It’s Almost Too Late to Get the Last Mac that Can Run Mojave
With ARM-based Macs coming and macOS Crapalina still the most problematic macOS in history, the smart move may be to ASAP get your Mac of choice that can still run macOS Mojave.
Be darn sure to configure Software Update to not “upgrade” to macOS Catalina.
Dang I wish I could run Mojave on the 2019 Mac Pro—whenever I use my 2019 iMac 5K, the experience is largely free of constant little bugs that still plague Catalina.
To get your Mojave-ready Mac, here are some choices:
- Refurbished and pre-owned Macs at OWC, such as the iMac and iMac Pro. Availability varies, but ideally I’d recommend a 2019 iMac 5K or an iMac Pro, or a 2018 MacBook Pro in spite of its crappy keyboard (the 2019 MacBook Pro appears to be unable to run Mojave)

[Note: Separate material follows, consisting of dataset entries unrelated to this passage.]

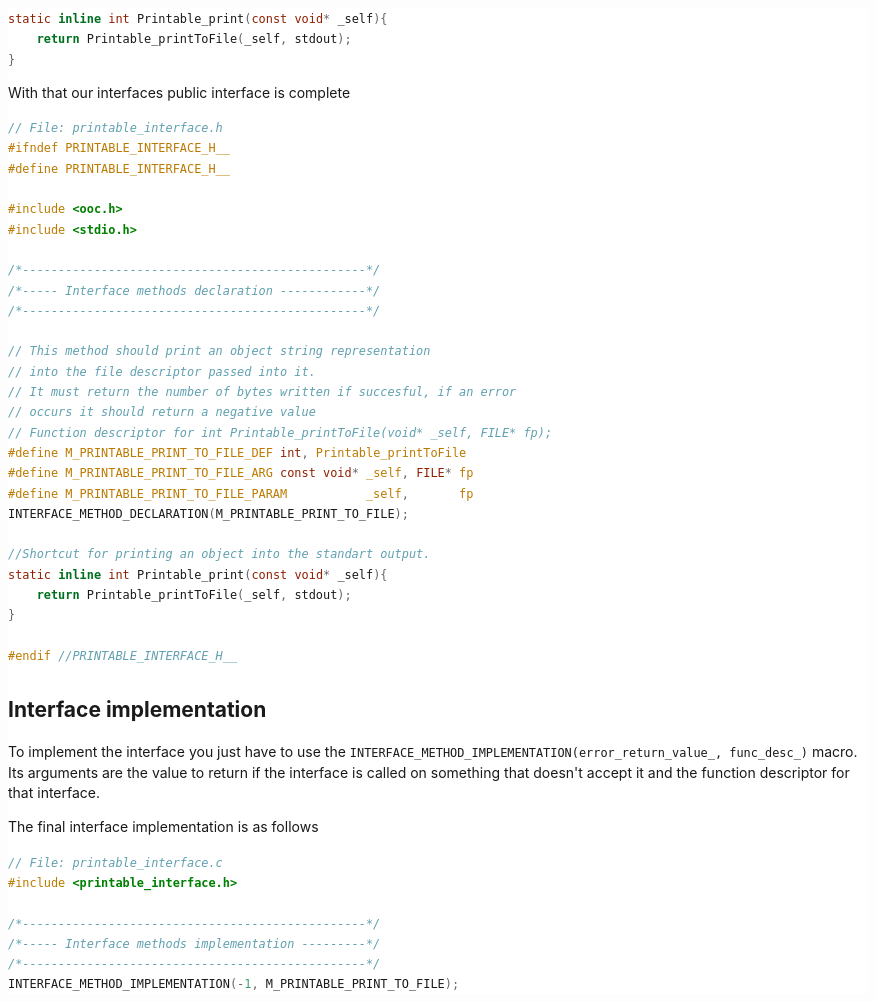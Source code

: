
 ```c
static inline int Printable_print(const void* _self){
    return Printable_printToFile(_self, stdout);
}
```

With that our interfaces public interface is complete
```c
// File: printable_interface.h
#ifndef PRINTABLE_INTERFACE_H__
#define PRINTABLE_INTERFACE_H__

#include <ooc.h>
#include <stdio.h>

/*------------------------------------------------*/
/*----- Interface methods declaration ------------*/
/*------------------------------------------------*/

// This method should print an object string representation
// into the file descriptor passed into it.
// It must return the number of bytes written if succesful, if an error
// occurs it should return a negative value
// Function descriptor for int Printable_printToFile(void* _self, FILE* fp);
#define M_PRINTABLE_PRINT_TO_FILE_DEF int, Printable_printToFile
#define M_PRINTABLE_PRINT_TO_FILE_ARG const void* _self, FILE* fp
#define M_PRINTABLE_PRINT_TO_FILE_PARAM           _self,       fp
INTERFACE_METHOD_DECLARATION(M_PRINTABLE_PRINT_TO_FILE);

//Shortcut for printing an object into the standart output.
static inline int Printable_print(const void* _self){
    return Printable_printToFile(_self, stdout);
}

#endif //PRINTABLE_INTERFACE_H__
```

Interface implementation
------------------------

To implement the interface you just have to use the `INTERFACE_METHOD_IMPLEMENTATION(error_return_value_, func_desc_)` macro. Its arguments are the value to return if the interface is called on something that doesn't accept it and the function descriptor for that interface.

The final interface implementation is as follows
```c
// File: printable_interface.c
#include <printable_interface.h>

/*------------------------------------------------*/
/*----- Interface methods implementation ---------*/
/*------------------------------------------------*/
INTERFACE_METHOD_IMPLEMENTATION(-1, M_PRINTABLE_PRINT_TO_FILE);
```
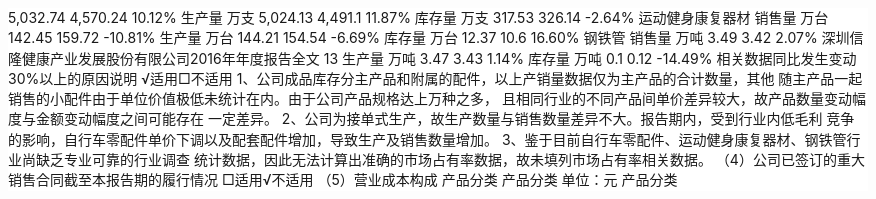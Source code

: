 5,032.74
4,570.24
10.12%
生产量
万支
5,024.13
4,491.1
11.87%
库存量
万支
317.53
326.14
-2.64%
运动健身康复器材
销售量
万台
142.45
159.72
-10.81%
生产量
万台
144.21
154.54
-6.69%
库存量
万台
12.37
10.6
16.60%
钢铁管
销售量
万吨
3.49
3.42
2.07%
深圳信隆健康产业发展股份有限公司2016年年度报告全文
13
生产量
万吨
3.47
3.43
1.14%
库存量
万吨
0.1
0.12
-14.49%
相关数据同比发生变动30%以上的原因说明
√适用□不适用
1、公司成品库存分主产品和附属的配件，以上产销量数据仅为主产品的合计数量，其他
随主产品一起销售的小配件由于单位价值极低未统计在内。由于公司产品规格达上万种之多，
且相同行业的不同产品间单价差异较大，故产品数量变动幅度与金额变动幅度之间可能存在
一定差异。
2、公司为接单式生产，故生产数量与销售数量差异不大。报告期内，受到行业内低毛利
竞争的影响，自行车零配件单价下调以及配套配件增加，导致生产及销售数量增加。
3、鉴于目前自行车零配件、运动健身康复器材、钢铁管行业尚缺乏专业可靠的行业调查
统计数据，因此无法计算出准确的市场占有率数据，故未填列市场占有率相关数据。
（4）公司已签订的重大销售合同截至本报告期的履行情况
□适用√不适用
（5）营业成本构成
产品分类
产品分类
单位：元
产品分类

- Try to get a 2019 iMac 5K now such as at B&H Photo. See my Mac wishlist at B&H Photo.
It’s not clear to me if Apple has made some firmware change such that ordering a new Mac will be able to go back to macOS Mojave (since it would ship with Catalina)—sorry I don’t have the answer here.
The rumored 2020 iMac 5K probably won’t be able to run macOS Mojave, which means I probably will not buy one, even though I’d love a 4TB or 8TB SSD and a 10-core CPU.
Dave M writes:
Thanks for the many years of advice - I was reading macperformanceguide when I was researching buying my first G5!
Regarding downgrading to Mojave, I bought a refurb 2019 iMac 5k direct from Apple a few months back and then bought 128Gb RAM from OWC for less than Apple wanted for half that amount. My reasoning was that it was the last Mac without a T2 chip, and therefore I will be able to install another OS on it after Apple dropS support for Intel Macs in MacOS.
It came with Crapalina pre-installed, so I spent a day downgrading it, a painful process which included using my 2012 Mac Mini, which is still on High Sierra, to obtain the Mojave installer, then creating a bootable USB stick and wiping Crapalina away.
Unfortunately, the new OS had partitioned the internal SSD into a write-protected Macintosh HD and a writable Macintosh HD - Data volume, which act as one volume under 10.15. Mojave did not update this partition map, treating them as one volume during the install. Now it shows then as separate volumes, and since it can’t handle this setup, Spotlight refuses to index anything, which has clobbered search in Mail, Outlook and Alfred. Still, work to do, and the system worked, so I got on with it.
Eventually I grew tired of having no search, so split the 1tb SSD into two partitions, and used Carbon Copy Cloner to duplicate the Data partition into the new, empty partition. Booting into the Mojave-created partition fixed Spotlight, and there’s been no need to go back to the original.
Just thought I’d let you know about this downgrade gotcha, perhaps you can share it for anyone who takes your advice and buys the 2019 iMac 5K, which is turning out to be a wonderful beast of a machine.
MPG: downgrading is indeed a PITA, but it can be done and once achieved it's good for years, which is the presumed goal—having a stable OS which remains compatible with just about everything that is good for the life of the machine.
Wipe out the internal SSD by booting off an external drive and deleting partitions and erasing.